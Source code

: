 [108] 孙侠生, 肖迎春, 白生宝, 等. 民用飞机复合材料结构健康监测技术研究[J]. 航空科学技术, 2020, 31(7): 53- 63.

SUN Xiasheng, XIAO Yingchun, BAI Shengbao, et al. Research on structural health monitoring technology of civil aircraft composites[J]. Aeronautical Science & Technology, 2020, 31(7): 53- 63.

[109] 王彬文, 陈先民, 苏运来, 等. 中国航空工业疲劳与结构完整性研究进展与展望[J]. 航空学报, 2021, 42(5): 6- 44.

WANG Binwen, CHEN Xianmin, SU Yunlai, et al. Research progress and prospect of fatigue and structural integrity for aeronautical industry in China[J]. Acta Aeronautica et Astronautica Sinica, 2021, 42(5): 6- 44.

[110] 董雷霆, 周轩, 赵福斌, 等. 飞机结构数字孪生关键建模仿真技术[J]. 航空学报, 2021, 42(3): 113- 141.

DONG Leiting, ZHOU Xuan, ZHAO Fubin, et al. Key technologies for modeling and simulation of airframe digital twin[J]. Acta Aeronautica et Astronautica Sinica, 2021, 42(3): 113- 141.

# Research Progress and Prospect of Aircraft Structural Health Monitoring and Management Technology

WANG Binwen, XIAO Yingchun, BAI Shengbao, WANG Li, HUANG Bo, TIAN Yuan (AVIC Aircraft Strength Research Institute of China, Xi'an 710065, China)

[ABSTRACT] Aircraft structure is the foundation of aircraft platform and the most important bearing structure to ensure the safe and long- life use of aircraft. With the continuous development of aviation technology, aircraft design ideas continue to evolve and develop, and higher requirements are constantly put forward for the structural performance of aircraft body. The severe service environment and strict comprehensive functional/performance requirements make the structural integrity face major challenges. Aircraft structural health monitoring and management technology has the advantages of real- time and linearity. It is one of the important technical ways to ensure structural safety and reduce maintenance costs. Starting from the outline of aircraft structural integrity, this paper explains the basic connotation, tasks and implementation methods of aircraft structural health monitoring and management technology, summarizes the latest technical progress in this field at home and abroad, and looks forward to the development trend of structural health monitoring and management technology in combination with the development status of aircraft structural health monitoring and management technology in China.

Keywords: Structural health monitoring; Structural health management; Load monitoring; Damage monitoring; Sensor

——————

| WORK ITEM |
Above are some records; copy exactly the lines from the one with "DONG Leiting, ZHOU" through the one with "# Research Progress", both included, and no others.

| FINISHED TASK |
DONG Leiting, ZHOU Xuan, ZHAO Fubin, et al. Key technologies for modeling and simulation of airframe digital twin[J]. Acta Aeronautica et Astronautica Sinica, 2021, 42(3): 113- 141.

# Research Progress and Prospect of Aircraft Structural Health Monitoring and Management Technology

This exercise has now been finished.